■ Information provided ■

+===+

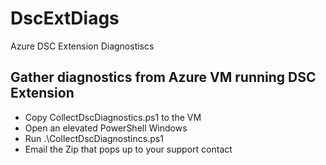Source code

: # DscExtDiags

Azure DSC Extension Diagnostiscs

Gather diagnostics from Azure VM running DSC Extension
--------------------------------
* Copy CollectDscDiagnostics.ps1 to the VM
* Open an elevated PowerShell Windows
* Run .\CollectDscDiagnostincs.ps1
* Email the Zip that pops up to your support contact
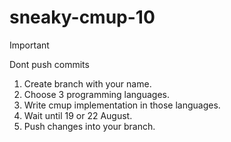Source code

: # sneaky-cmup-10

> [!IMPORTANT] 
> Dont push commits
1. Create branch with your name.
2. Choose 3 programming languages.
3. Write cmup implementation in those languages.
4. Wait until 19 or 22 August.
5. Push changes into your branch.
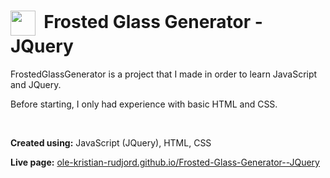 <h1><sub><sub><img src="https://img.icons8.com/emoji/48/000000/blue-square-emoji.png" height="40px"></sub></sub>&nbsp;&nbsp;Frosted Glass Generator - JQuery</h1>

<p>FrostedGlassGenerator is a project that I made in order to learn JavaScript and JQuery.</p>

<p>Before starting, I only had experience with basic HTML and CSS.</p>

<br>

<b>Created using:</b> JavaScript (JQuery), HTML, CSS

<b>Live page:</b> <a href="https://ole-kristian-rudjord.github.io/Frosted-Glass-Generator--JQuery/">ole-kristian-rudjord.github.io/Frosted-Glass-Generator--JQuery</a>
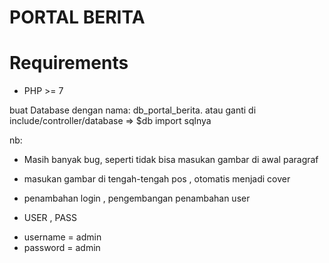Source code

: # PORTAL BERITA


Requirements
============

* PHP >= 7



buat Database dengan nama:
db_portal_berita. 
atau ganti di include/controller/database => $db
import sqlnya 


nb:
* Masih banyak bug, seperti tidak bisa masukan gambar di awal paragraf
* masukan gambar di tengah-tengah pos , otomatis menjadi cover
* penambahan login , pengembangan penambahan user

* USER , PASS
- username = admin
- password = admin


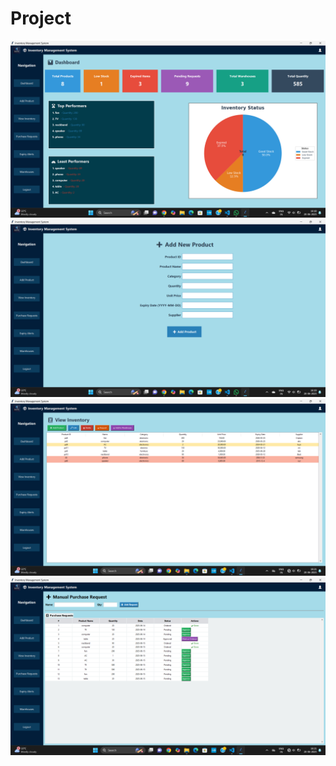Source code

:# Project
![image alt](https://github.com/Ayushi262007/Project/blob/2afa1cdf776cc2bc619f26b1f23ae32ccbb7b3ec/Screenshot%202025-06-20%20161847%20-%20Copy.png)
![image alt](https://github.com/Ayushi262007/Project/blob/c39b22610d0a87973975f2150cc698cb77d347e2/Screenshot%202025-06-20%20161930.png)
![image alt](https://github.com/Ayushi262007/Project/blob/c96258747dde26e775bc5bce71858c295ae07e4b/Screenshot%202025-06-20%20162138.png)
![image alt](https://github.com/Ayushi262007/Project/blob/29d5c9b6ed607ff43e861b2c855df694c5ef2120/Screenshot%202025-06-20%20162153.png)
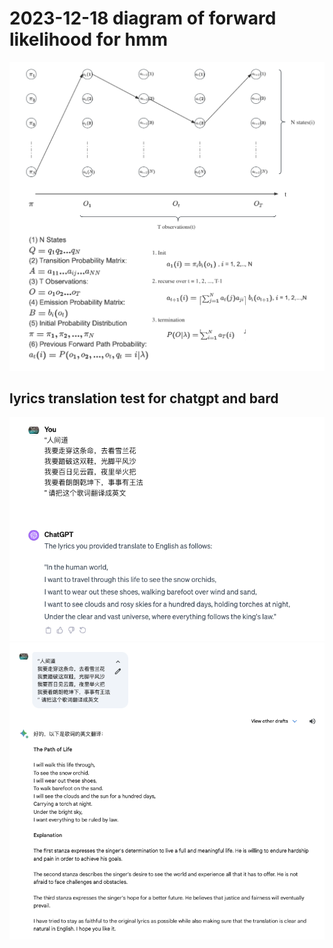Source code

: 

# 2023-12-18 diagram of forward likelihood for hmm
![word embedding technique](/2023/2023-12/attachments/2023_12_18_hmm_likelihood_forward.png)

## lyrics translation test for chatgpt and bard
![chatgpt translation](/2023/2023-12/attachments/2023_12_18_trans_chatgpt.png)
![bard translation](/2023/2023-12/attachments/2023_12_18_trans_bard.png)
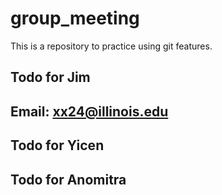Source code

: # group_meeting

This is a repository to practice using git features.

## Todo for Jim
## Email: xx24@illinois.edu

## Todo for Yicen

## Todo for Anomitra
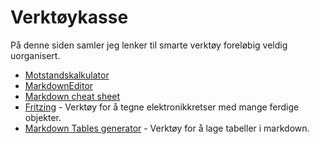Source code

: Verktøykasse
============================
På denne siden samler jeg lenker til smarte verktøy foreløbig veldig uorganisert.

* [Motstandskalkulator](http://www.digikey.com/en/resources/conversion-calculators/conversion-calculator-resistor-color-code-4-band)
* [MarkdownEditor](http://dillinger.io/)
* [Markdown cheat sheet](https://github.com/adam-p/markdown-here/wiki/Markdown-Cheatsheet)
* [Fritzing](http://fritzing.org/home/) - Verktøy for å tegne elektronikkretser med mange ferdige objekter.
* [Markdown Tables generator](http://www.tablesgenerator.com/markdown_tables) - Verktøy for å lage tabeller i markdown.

+===+

■ Directions for this task ■
Nothing in the records should be changed in the copy, but the pictures must be left out.

■ Solution to the exercise ■
Source code

: # DscExtDiags

Azure DSC Extension Diagnostiscs

Gather diagnostics from Azure VM running DSC Extension
--------------------------------
* Copy CollectDscDiagnostics.ps1 to the VM
* Open an elevated PowerShell Windows
* Run .\CollectDscDiagnostincs.ps1
* Email the Zip that pops up to your support contact
Source code

: # sneaky-cmup-10

> [!IMPORTANT] 
> Dont push commits
1. Create branch with your name.
2. Choose 3 programming languages.
3. Write cmup implementation in those languages.
4. Wait until 19 or 22 August.
5. Push changes into your branch.
 <h1><sub><sub><img src="https://img.icons8.com/emoji/48/000000/blue-square-emoji.png" height="40px"></sub></sub>&nbsp;&nbsp;Frosted Glass Generator - JQuery</h1>

<p>FrostedGlassGenerator is a project that I made in order to learn JavaScript and JQuery.</p>

<p>Before starting, I only had experience with basic HTML and CSS.</p>

<br>

<b>Created using:</b> JavaScript (JQuery), HTML, CSS

<b>Live page:</b> <a href="https://ole-kristian-rudjord.github.io/Frosted-Glass-Generator--JQuery/">ole-kristian-rudjord.github.io/Frosted-Glass-Generator--JQuery</a>
Source code

: # PORTAL BERITA


Requirements
============

* PHP >= 7



buat Database dengan nama:
db_portal_berita. 
atau ganti di include/controller/database => $db
import sqlnya 


nb:
* Masih banyak bug, seperti tidak bisa masukan gambar di awal paragraf
* masukan gambar di tengah-tengah pos , otomatis menjadi cover
* penambahan login , pengembangan penambahan user

* USER , PASS
- username = admin
- password = admin


Source code

:# Project
![image alt](https://github.com/Ayushi262007/Project/blob/2afa1cdf776cc2bc619f26b1f23ae32ccbb7b3ec/Screenshot%202025-06-20%20161847%20-%20Copy.png)
![image alt](https://github.com/Ayushi262007/Project/blob/c39b22610d0a87973975f2150cc698cb77d347e2/Screenshot%202025-06-20%20161930.png)
![image alt](https://github.com/Ayushi262007/Project/blob/c96258747dde26e775bc5bce71858c295ae07e4b/Screenshot%202025-06-20%20162138.png)
![image alt](https://github.com/Ayushi262007/Project/blob/29d5c9b6ed607ff43e861b2c855df694c5ef2120/Screenshot%202025-06-20%20162153.png)
Source code

: 

# 2023-12-18 diagram of forward likelihood for hmm
![word embedding technique](/2023/2023-12/attachments/2023_12_18_hmm_likelihood_forward.png)

## lyrics translation test for chatgpt and bard
![chatgpt translation](/2023/2023-12/attachments/2023_12_18_trans_chatgpt.png)
![bard translation](/2023/2023-12/attachments/2023_12_18_trans_bard.png)
Source code

: # group_meeting

This is a repository to practice using git features.

## Todo for Jim
## Email: xx24@illinois.edu

## Todo for Yicen

## Todo for Anomitra
Source code

: Verktøykasse
============================
På denne siden samler jeg lenker til smarte verktøy foreløbig veldig uorganisert.

* [Motstandskalkulator](http://www.digikey.com/en/resources/conversion-calculators/conversion-calculator-resistor-color-code-4-band)
* [MarkdownEditor](http://dillinger.io/)
* [Markdown cheat sheet](https://github.com/adam-p/markdown-here/wiki/Markdown-Cheatsheet)
* [Fritzing](http://fritzing.org/home/) - Verktøy for å tegne elektronikkretser med mange ferdige objekter.
* [Markdown Tables generator](http://www.tablesgenerator.com/markdown_tables) - Verktøy for å lage tabeller i markdown.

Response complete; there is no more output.